I’ve had plenty of other situations where luck played an important role in my business, such as landing a casino whale on a penalized site that earned me $10k in a day, or advertisers paying me $20k upfront when the actual value was closer to half.
And so here I am today, running a fairly successful business with a lot of industry experience and contacts, but still feeling like there’s so much in my business that is out of my control.
It’s not just my own personal situations where I’ve seen good fortune play a significant role in business. A friend of mine, who was a content writer, (I even hired him myself) ended up making a business contact through an online forum. By chance, his employer was a multimillion pound businessman and over the years grew and invested into a business with my friend who now has a shareholdings worth hundreds of thousands of pounds.

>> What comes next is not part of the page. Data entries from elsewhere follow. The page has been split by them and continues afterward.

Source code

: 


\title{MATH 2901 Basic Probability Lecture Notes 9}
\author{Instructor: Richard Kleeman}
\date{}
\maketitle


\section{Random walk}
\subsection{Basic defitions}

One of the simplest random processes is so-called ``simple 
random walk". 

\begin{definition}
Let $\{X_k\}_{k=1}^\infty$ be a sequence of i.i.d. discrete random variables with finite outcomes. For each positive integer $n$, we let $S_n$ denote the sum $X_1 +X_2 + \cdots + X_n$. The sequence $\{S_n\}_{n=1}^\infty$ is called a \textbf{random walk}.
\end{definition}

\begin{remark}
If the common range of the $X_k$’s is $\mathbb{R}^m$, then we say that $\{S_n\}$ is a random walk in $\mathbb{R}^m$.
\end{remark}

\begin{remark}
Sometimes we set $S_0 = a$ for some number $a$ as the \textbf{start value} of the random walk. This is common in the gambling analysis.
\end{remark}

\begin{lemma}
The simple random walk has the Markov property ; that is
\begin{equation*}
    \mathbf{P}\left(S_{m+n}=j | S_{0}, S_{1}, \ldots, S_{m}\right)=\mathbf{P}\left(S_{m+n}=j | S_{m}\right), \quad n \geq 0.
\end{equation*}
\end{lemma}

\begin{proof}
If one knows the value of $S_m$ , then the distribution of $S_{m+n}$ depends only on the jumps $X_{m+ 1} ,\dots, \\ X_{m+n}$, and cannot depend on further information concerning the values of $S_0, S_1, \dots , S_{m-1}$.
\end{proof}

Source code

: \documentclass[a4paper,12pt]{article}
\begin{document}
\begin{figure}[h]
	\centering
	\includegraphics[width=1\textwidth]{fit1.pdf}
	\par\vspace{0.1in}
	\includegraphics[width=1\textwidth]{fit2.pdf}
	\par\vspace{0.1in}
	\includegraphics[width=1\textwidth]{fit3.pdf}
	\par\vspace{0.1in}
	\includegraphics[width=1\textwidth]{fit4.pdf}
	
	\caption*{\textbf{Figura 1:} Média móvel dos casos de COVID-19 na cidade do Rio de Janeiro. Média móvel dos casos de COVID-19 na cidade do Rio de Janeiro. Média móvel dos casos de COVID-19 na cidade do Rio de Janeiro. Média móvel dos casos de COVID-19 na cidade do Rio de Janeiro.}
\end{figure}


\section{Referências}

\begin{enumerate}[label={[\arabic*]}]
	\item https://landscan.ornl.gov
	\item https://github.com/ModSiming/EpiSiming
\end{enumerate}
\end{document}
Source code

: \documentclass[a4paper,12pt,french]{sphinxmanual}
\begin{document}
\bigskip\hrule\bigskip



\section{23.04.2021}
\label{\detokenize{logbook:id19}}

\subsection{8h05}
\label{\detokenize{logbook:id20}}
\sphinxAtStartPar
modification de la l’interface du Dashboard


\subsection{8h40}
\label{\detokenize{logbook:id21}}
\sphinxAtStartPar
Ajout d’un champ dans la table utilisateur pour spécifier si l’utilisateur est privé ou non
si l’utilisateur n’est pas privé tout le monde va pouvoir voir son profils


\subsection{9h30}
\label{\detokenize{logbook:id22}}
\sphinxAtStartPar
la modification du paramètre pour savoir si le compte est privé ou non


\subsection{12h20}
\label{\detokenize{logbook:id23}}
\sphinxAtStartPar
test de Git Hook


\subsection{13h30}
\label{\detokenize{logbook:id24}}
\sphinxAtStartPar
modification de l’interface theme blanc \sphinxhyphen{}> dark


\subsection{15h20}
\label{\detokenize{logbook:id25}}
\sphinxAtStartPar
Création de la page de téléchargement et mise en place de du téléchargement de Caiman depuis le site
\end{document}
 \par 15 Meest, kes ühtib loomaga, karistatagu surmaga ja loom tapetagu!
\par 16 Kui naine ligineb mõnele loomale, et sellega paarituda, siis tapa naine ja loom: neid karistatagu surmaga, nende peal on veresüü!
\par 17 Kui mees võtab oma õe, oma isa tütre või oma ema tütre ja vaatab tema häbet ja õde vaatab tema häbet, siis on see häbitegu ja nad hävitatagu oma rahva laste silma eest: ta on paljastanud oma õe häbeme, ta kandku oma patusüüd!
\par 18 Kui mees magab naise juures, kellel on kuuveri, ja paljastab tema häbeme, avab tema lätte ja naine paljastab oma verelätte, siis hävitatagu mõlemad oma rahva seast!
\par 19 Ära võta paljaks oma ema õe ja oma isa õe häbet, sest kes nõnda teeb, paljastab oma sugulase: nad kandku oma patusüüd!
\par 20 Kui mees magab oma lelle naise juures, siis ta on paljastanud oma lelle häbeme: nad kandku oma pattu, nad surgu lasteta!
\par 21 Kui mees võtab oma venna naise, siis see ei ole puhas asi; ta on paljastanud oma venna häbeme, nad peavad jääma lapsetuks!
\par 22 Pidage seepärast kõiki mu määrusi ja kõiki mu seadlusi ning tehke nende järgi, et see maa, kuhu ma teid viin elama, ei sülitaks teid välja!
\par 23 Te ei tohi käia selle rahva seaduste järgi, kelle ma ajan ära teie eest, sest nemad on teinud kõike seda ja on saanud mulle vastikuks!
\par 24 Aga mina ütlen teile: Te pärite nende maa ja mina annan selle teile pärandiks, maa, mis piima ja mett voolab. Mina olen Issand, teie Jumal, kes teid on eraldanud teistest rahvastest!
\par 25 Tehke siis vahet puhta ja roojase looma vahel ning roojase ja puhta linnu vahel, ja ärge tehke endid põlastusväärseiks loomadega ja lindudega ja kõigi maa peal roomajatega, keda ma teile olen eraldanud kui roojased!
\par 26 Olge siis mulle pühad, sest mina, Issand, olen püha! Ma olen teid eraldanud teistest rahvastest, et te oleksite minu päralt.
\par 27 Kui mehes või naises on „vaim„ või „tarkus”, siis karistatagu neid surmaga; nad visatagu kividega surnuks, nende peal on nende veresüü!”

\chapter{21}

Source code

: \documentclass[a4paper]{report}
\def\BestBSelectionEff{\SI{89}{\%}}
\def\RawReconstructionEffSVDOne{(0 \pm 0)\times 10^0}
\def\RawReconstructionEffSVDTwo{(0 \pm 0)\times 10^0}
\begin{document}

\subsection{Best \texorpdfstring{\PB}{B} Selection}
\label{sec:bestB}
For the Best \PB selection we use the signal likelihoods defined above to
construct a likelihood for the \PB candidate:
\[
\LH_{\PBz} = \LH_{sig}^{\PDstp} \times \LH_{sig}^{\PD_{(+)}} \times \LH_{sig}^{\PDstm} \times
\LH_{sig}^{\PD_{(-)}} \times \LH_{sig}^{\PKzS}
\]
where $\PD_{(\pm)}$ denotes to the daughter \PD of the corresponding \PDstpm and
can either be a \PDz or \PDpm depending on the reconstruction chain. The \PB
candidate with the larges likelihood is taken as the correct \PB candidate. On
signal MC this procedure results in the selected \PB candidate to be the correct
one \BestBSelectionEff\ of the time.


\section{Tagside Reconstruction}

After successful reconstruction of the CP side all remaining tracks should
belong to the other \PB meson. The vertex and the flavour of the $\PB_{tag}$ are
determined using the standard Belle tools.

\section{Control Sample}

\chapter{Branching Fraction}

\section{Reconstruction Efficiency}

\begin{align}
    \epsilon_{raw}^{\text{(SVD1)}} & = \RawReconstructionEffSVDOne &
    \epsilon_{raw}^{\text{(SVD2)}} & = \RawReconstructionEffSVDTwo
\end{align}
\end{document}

Although my friend has a great skill set and deserves all of his success, the way he met his business partner was completely out of the blue.
In conclusion, I’m not saying that luck is the main factor that contributes to the success of your business. Of course you should be in full control of the success of your business and not be dependent on factors outside of your control such as Google updates or Pay-per-click fees rising. However, I also think that small pieces of luck add up in the long run and help smooth over the growth of a business, such as hiring the perfect employee or meeting the ideal business partner at a conference.
From my own experiences, I’d say circumstances out of my control have had a 25%-30% impact on my business — which definitely makes it a viable factor in business.
Sam Miranda is a content strategist, marketer and affiliate business owner. He runs a network of gaming websites, offering tips and advice here. He also runs his own digital marketing agency. Follow him on Twitter.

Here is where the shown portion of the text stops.